Stevens pointed out that the Republican Party began to lose the African-American vote after Dwight D. Eisenhower was president and never won it back. But he said Republicans never wanted to actually broaden the tent and reach minority voters — a dirty little secret he is only now waking up to. He said that after losing to Barack Obama, the Republican Party commissioned an “autopsy” to better understand what went wrong. That postmortem made clear that the only way the Republican Party could survive would be by appealing to a broader and more diverse coalition of voters.
“It was presented not only as a political necessity, which was kind of obvious — sort of like ‘We lost the Super Bowl [and] what should you do is score more points,’” Stevens said. “It was [also] presented as a model mandate that if you’re going to earn the right to govern this big, confusing, loud, contradictory country, you need to represent it more.”
But Stevens said when Trump came along, the Republican Party largely embraced him with relief.

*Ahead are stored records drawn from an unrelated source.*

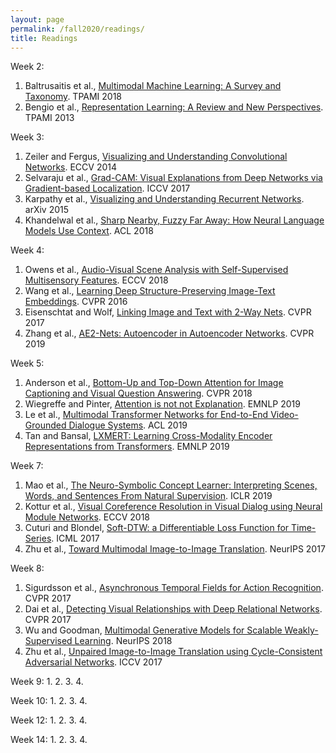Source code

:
 ```yaml
---
layout: page
permalink: /fall2020/readings/
title: Readings
---
```


Week 2:
1. Baltrusaitis et al., [Multimodal Machine Learning: A Survey and Taxonomy](https://piazza.com/class_profile/get_resource/kcnr11wq24q6z7/keln1op3u2j5z1). TPAMI 2018
2. Bengio et al., [Representation Learning: A Review and New Perspectives](https://piazza.com/class_profile/get_resource/kcnr11wq24q6z7/keln1obkjer5ym). TPAMI 2013

Week 3:
1. Zeiler and Fergus, [Visualizing and Understanding Convolutional Networks](https://piazza.com/class_profile/get_resource/jjyt9xcoem64k5/jlvnkpiszoo26g). ECCV 2014
2. Selvaraju et al., [Grad-CAM: Visual Explanations from Deep Networks via Gradient-based Localization](https://piazza.com/class_profile/get_resource/jjyt9xcoem64k5/jlscu1vibjh3s8). ICCV 2017
3. Karpathy et al., [Visualizing and Understanding Recurrent Networks](https://arxiv.org/pdf/1506.02078.pdf). arXiv 2015
4. Khandelwal et al., [Sharp Nearby, Fuzzy Far Away: How Neural Language Models Use Context](https://arxiv.org/pdf/1805.04623.pdf). ACL 2018

Week 4:
1. Owens et al., [Audio-Visual Scene Analysis with Self-Supervised Multisensory Features](https://piazza.com/class_profile/get_resource/kcnr11wq24q6z7/kfcvzq9wixp4h5). ECCV 2018
2. Wang et al., [Learning Deep Structure-Preserving Image-Text Embeddings](https://piazza.com/class_profile/get_resource/kcnr11wq24q6z7/kfcvzks1fk13yc). CVPR 2016
3. Eisenschtat and Wolf, [Linking Image and Text with 2-Way Nets](https://piazza.com/class_profile/get_resource/kcnr11wq24q6z7/kfcvzj5yckj3wi). CVPR 2017
4. Zhang et al., [AE2-Nets: Autoencoder in Autoencoder Networks](https://piazza.com/class_profile/get_resource/kcnr11wq24q6z7/kfcvzkwln5e3yh). CVPR 2019

Week 5:
1. Anderson et al., [Bottom-Up and Top-Down Attention for Image Captioning and Visual Question Answering](https://piazza.com/class_profile/get_resource/kcnr11wq24q6z7/kfmv9b4ykqt6ou). CVPR 2018
2. Wiegreffe and Pinter, [Attention is not not Explanation](https://piazza.com/class_profile/get_resource/kcnr11wq24q6z7/kfmv9jk378q774). EMNLP 2019
3. Le et al., [Multimodal Transformer Networks for End-to-End Video-Grounded Dialogue Systems](https://piazza.com/class_profile/get_resource/kcnr11wq24q6z7/kfmv97aseti6i1). ACL 2019 
4. Tan and Bansal, [LXMERT: Learning Cross-Modality Encoder Representations from Transformers](https://piazza.com/class_profile/get_resource/kcnr11wq24q6z7/kfmv96gl6at6gg). EMNLP 2019

Week 7:
1. Mao et al., [The Neuro-Symbolic Concept Learner: Interpreting Scenes, Words, and Sentences From Natural Supervision](https://arxiv.org/pdf/1904.12584.pdf). ICLR 2019
2. Kottur et al., [Visual Coreference Resolution in Visual Dialog using Neural Module Networks](https://arxiv.org/pdf/1809.01816.pdf). ECCV 2018
3. Cuturi and Blondel, [Soft-DTW: a Differentiable Loss Function for Time-Series](https://arxiv.org/pdf/1703.01541.pdf). ICML 2017
4. Zhu et al., [Toward Multimodal Image-to-Image Translation](https://papers.nips.cc/paper/6650-toward-multimodal-image-to-image-translation.pdf). NeurIPS 2017

Week 8:
1. Sigurdsson et al., [Asynchronous Temporal Fields for Action Recognition](https://arxiv.org/abs/1612.06371). CVPR 2017
2. Dai et al., [Detecting Visual Relationships with Deep Relational Networks](https://arxiv.org/abs/1704.03114). CVPR 2017 
3. Wu and Goodman, [Multimodal Generative Models for Scalable Weakly-Supervised Learning](https://arxiv.org/abs/1802.05335). NeurIPS 2018
4. Zhu et al., [Unpaired Image-to-Image Translation using Cycle-Consistent Adversarial Networks](https://arxiv.org/abs/1703.10593). ICCV 2017

Week 9:
1.
2.
3.
4.

Week 10:
1.
2.
3.
4.

Week 12:
1.
2.
3.
4.

Week 14:
1.
2.
3.
4.
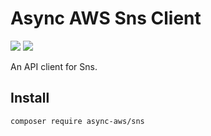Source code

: # Async AWS Sns Client

![](https://github.com/async-aws/sns/workflows/Tests/badge.svg?branch=master)
![](https://github.com/async-aws/sns/workflows/BC%20Check/badge.svg?branch=master)

An API client for Sns.

## Install

```cli
composer require async-aws/sns
```
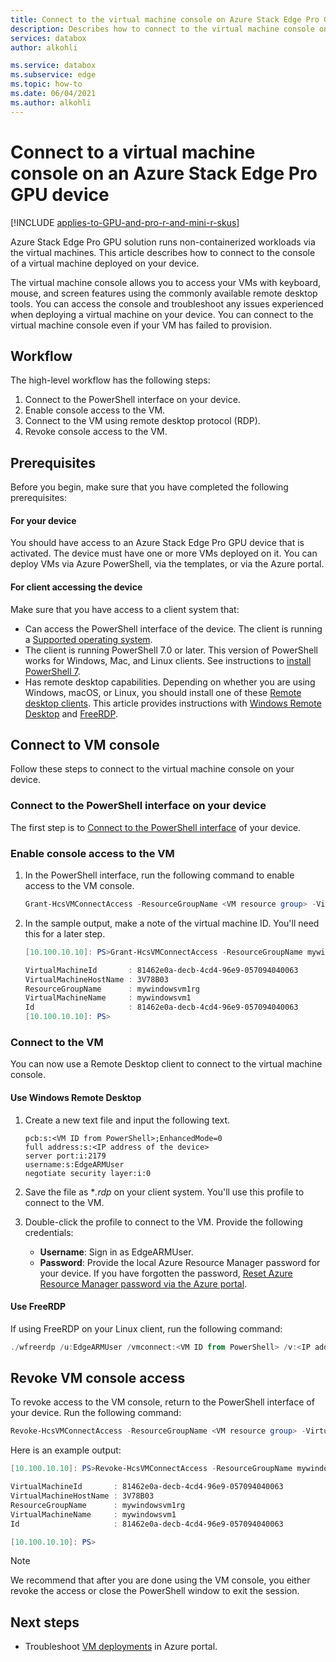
 ```yaml
---
title: Connect to the virtual machine console on Azure Stack Edge Pro GPU device
description: Describes how to connect to the virtual machine console on a VM running on Azure Stack Edge Pro GPU device.
services: databox
author: alkohli

ms.service: databox
ms.subservice: edge
ms.topic: how-to
ms.date: 06/04/2021
ms.author: alkohli
---
```

# Connect to a virtual machine console on an Azure Stack Edge Pro GPU device

[!INCLUDE [applies-to-GPU-and-pro-r-and-mini-r-skus](../../includes/azure-stack-edge-applies-to-gpu-pro-r-mini-r-sku.md)]

Azure Stack Edge Pro GPU solution runs non-containerized workloads via the virtual machines. This article describes how to connect to the console of a virtual machine deployed on your device.

The virtual machine console allows you to access your VMs with keyboard, mouse, and screen features using the commonly available remote desktop tools. You can access the console and troubleshoot any issues experienced when deploying a virtual machine on your device. You can connect to the virtual machine console even if your VM has failed to provision.


## Workflow

The high-level workflow has the following steps:

1. Connect to the PowerShell interface on your device.
1. Enable console access to the VM.
1. Connect to the VM using remote desktop protocol (RDP).
1. Revoke console access to the VM.

## Prerequisites

Before you begin, make sure that you have completed the following prerequisites:

#### For your device

You should have access to an Azure Stack Edge Pro GPU device that is activated. The device must have one or more VMs deployed on it. You can deploy VMs via Azure PowerShell, via the templates, or via the Azure portal.

#### For client accessing the device

Make sure that you have access to a client system that:

- Can access the PowerShell interface of the device. The client is running a [Supported operating system](azure-stack-edge-gpu-system-requirements.md#supported-os-for-clients-connected-to-device).
- The client is running PowerShell 7.0 or later. This version of PowerShell works for Windows, Mac, and Linux clients. See instructions to [install PowerShell 7](/powershell/scripting/install/installing-powershell).
- Has remote desktop capabilities. Depending on whether you are using Windows, macOS, or Linux, you should install one of these [Remote desktop clients](/windows-server/remote/remote-desktop-services/clients/remote-desktop-clients). This article provides instructions with [Windows Remote Desktop](/windows-server/remote/remote-desktop-services/clients/windowsdesktop#install-the-client) and [FreeRDP](https://www.freerdp.com/). <!--Which version of FreeRDP to use?-->


## Connect to VM console

Follow these steps to connect to the virtual machine console on your device.

### Connect to the PowerShell interface on your device

The first step is to [Connect to the PowerShell interface](azure-stack-edge-gpu-connect-powershell-interface.md#connect-to-the-powershell-interface) of your device.

### Enable console access to the VM

1. In the PowerShell interface, run the following command to enable access to the VM console.

   ```powershell
   Grant-HcsVMConnectAccess -ResourceGroupName <VM resource group> -VirtualMachineName <VM name>
   ```
2. In the sample output, make a note of the virtual machine ID. You'll need this for a later step.

   ```powershell
   [10.100.10.10]: PS>Grant-HcsVMConnectAccess -ResourceGroupName mywindowsvm1rg -VirtualMachineName mywindowsvm1

   VirtualMachineId       : 81462e0a-decb-4cd4-96e9-057094040063
   VirtualMachineHostName : 3V78B03
   ResourceGroupName      : mywindowsvm1rg
   VirtualMachineName     : mywindowsvm1
   Id                     : 81462e0a-decb-4cd4-96e9-057094040063
   [10.100.10.10]: PS>
   ```

### Connect to the VM

You can now use a Remote Desktop client to connect to the virtual machine console.

#### Use Windows Remote Desktop

1. Create a new text file and input the following text.

    ```
    pcb:s:<VM ID from PowerShell>;EnhancedMode=0
    full address:s:<IP address of the device>
    server port:i:2179
    username:s:EdgeARMUser
    negotiate security layer:i:0
    ```

1. Save the file as **.rdp* on your client system. You'll use this profile to connect to the VM.
1. Double-click the profile to connect to the VM. Provide the following credentials:

   - **Username**: Sign in as EdgeARMUser.
   - **Password**: Provide the local Azure Resource Manager password for your device. If you have forgotten the password, [Reset Azure Resource Manager password via the Azure portal](azure-stack-edge-gpu-set-azure-resource-manager-password.md#reset-password-via-the-azure-portal).

#### Use FreeRDP

If using FreeRDP on your Linux client, run the following command:

```powershell
./wfreerdp /u:EdgeARMUser /vmconnect:<VM ID from PowerShell> /v:<IP address of the device>
```

## Revoke VM console access

To revoke access to the VM console, return to the PowerShell interface of your device. Run the following command:

```powershell
Revoke-HcsVMConnectAccess -ResourceGroupName <VM resource group> -VirtualMachineName <VM name>
```

Here is an example output:

```powershell
[10.100.10.10]: PS>Revoke-HcsVMConnectAccess -ResourceGroupName mywindowsvm1rg -VirtualMachineName mywindowsvm1

VirtualMachineId       : 81462e0a-decb-4cd4-96e9-057094040063
VirtualMachineHostName : 3V78B03
ResourceGroupName      : mywindowsvm1rg
VirtualMachineName     : mywindowsvm1
Id                     : 81462e0a-decb-4cd4-96e9-057094040063

[10.100.10.10]: PS>
```

> [!NOTE]
> We recommend that after you are done using the VM console, you either revoke the access or close the PowerShell window to exit the session.

## Next steps

- Troubleshoot [VM deployments](azure-stack-edge-gpu-troubleshoot-virtual-machine-provisioning.md) in Azure portal.
<!--Make "VM guest logs" first link when article is available.-->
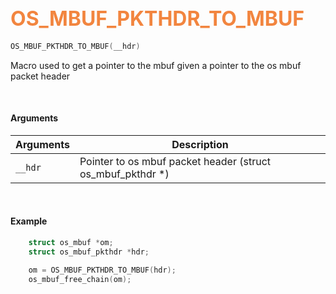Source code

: ## <font color="#F2853F" style="font-size:24pt">OS_MBUF_PKTHDR_TO_MBUF</font>

```c
OS_MBUF_PKTHDR_TO_MBUF(__hdr)
```

Macro used to get a pointer to the mbuf given a pointer to the os mbuf packet header

<br>

#### Arguments

| Arguments | Description |
|-----------|-------------|
| `__hdr` |  Pointer to os mbuf packet header (struct os_mbuf_pkthdr *)  |

<br>


#### Example

```c
    struct os_mbuf *om;
    struct os_mbuf_pkthdr *hdr;

    om = OS_MBUF_PKTHDR_TO_MBUF(hdr);
    os_mbuf_free_chain(om);
```



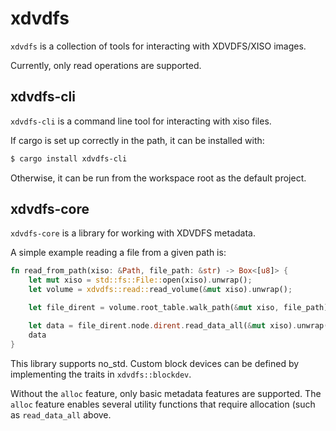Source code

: # xdvdfs

`xdvdfs` is a collection of tools for interacting with XDVDFS/XISO images.

Currently, only read operations are supported.

## xdvdfs-cli

`xdvdfs-cli` is a command line tool for interacting with xiso files.

If cargo is set up correctly in the path, it can be installed with:

```sh
$ cargo install xdvdfs-cli
```

Otherwise, it can be run from the workspace root as the default project.

## xdvdfs-core

`xdvdfs-core` is a library for working with XDVDFS metadata.

A simple example reading a file from a given path is:

```rust
fn read_from_path(xiso: &Path, file_path: &str) -> Box<[u8]> {
    let mut xiso = std::fs::File::open(xiso).unwrap();
    let volume = xdvdfs::read::read_volume(&mut xiso).unwrap();

    let file_dirent = volume.root_table.walk_path(&mut xiso, file_path).unwrap();

    let data = file_dirent.node.dirent.read_data_all(&mut xiso).unwrap();
    data
}
```

This library supports no_std. Custom block devices can be defined by implementing the traits in `xdvdfs::blockdev`.

Without the `alloc` feature, only basic metadata features are supported. The `alloc` feature enables several utility
functions that require allocation (such as `read_data_all` above.
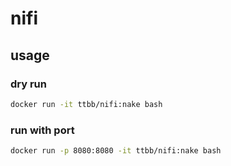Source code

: # nifi
## usage
### dry run
```bash
docker run -it ttbb/nifi:nake bash
```
### run with port
```bash
docker run -p 8080:8080 -it ttbb/nifi:nake bash
```
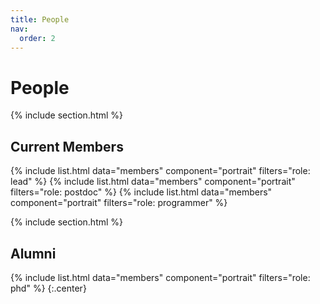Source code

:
 ```yaml
---
title: People
nav:
  order: 2
---
```


# <i class="fas fa-users"></i>People

{% include section.html %}

## Current Members

{%
  include list.html
  data="members"
  component="portrait"
  filters="role: lead"
%}
{%
  include list.html
  data="members"
  component="portrait"
  filters="role: postdoc"
%}
{%
  include list.html
  data="members"
  component="portrait"
  filters="role: programmer"
%}

{% include section.html %}

## Alumni

{%
  include list.html
  data="members"
  component="portrait"
  filters="role: phd"
%}
{:.center}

“There was almost an audible sigh of relief: ‘We can just throw that out the window,’” Stevens said of the Republican reaction. “It’s like, ‘Thank God, we don’t have to pretend we care about this [race] stuff anymore. We can just win with white people.’”
That’s when Stevens realized that for many in the party, compassionate conservatism and the like “were marketing slogans; they weren’t beliefs.”
Stevens said he believes that Biden is running a “historically good campaign,” but he hasn’t written Trump off yet. The power of any incumbent to win is too strong to make Stevens confident that America is rid of Trump.
“It’s very hard to beat an incumbent president,” Stevens said. “Particularly a ruthless president like Donald Trump.”